Assignment: Omitting the pictures, print every line below exactly as it stands.

Collection entries:
........
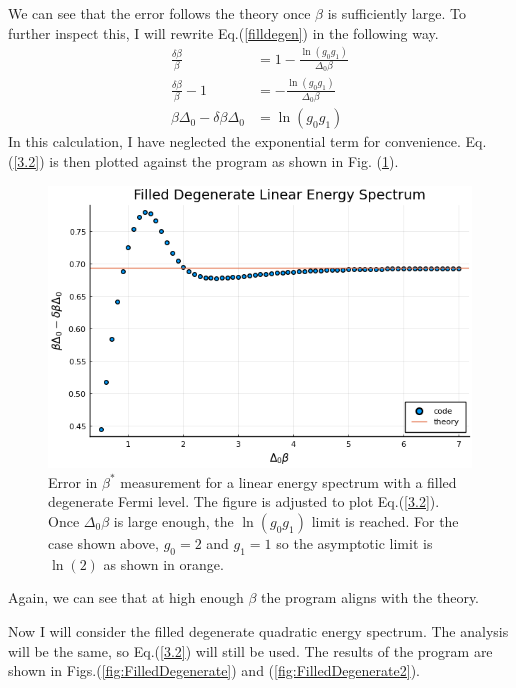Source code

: We can see that the error follows the theory once $\beta$ is sufficiently large. To further inspect this, I will rewrite Eq.\@ (\ref{filldegen}) in the following way. 
\begin{align}
    \frac{\delta\beta}{\beta}&=1-\frac{\ln(g_0g_1)}{\Delta_0\beta}\nonumber\\
    \frac{\delta\beta}{\beta}-1&=-\frac{\ln(g_0g_1)}{\Delta_0\beta}\nonumber\\
    \beta\Delta_0-\delta\beta\Delta_0&=\ln(g_0g_1) \label{3.2}
\end{align}
In this calculation, I have neglected the exponential term for convenience. Eq.\@ (\ref{3.2}) is then plotted against the program as shown in Fig. (\ref{fig:FilledDegenerateLinearSpectrumAdjustedError}). 
\begin{figure}[H]
    \centering
    \includegraphics[scale=0.75]{figures/pdf/linE_filldegen_g0-2_N10_1.png}
    \caption{Error in $\beta^*$ measurement for a linear energy spectrum with a filled
degenerate Fermi level. The figure is adjusted to plot Eq.\@ (\ref{3.2}). Once $\Delta_0\beta$ is large enough, the $\ln(g_0g_1)$ limit is reached. For the case shown above, $g_0=2$ and $g_1=1$ so the asymptotic limit is $\ln(2)$ as shown in orange.}
    \label{fig:FilledDegenerateLinearSpectrumAdjustedError}
\end{figure}
Again, we can see that at high enough $\beta$ the program aligns with the theory. 

Now I will consider the filled degenerate quadratic energy spectrum. The analysis will be the same, so Eq.\@ (\ref{3.2}) will still be used. The results of the program are shown in Figs.\@ (\ref{fig:FilledDegenerate}) and (\ref{fig:FilledDegenerate2}).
........
Written solution:
Source code

: We can see that the error follows the theory once $\beta$ is sufficiently large. To further inspect this, I will rewrite Eq.\@ (\ref{filldegen}) in the following way. 
\begin{align}
    \frac{\delta\beta}{\beta}&=1-\frac{\ln(g_0g_1)}{\Delta_0\beta}\nonumber\\
    \frac{\delta\beta}{\beta}-1&=-\frac{\ln(g_0g_1)}{\Delta_0\beta}\nonumber\\
    \beta\Delta_0-\delta\beta\Delta_0&=\ln(g_0g_1) \label{3.2}
\end{align}
In this calculation, I have neglected the exponential term for convenience. Eq.\@ (\ref{3.2}) is then plotted against the program as shown in Fig. (\ref{fig:FilledDegenerateLinearSpectrumAdjustedError}). 
\begin{figure}[H]
    \centering
    \includegraphics[scale=0.75]{figures/pdf/linE_filldegen_g0-2_N10_1.png}
    \caption{Error in $\beta^*$ measurement for a linear energy spectrum with a filled
degenerate Fermi level. The figure is adjusted to plot Eq.\@ (\ref{3.2}). Once $\Delta_0\beta$ is large enough, the $\ln(g_0g_1)$ limit is reached. For the case shown above, $g_0=2$ and $g_1=1$ so the asymptotic limit is $\ln(2)$ as shown in orange.}
    \label{fig:FilledDegenerateLinearSpectrumAdjustedError}
\end{figure}
Again, we can see that at high enough $\beta$ the program aligns with the theory. 

Now I will consider the filled degenerate quadratic energy spectrum. The analysis will be the same, so Eq.\@ (\ref{3.2}) will still be used. The results of the program are shown in Figs.\@ (\ref{fig:FilledDegenerate}) and (\ref{fig:FilledDegenerate2}).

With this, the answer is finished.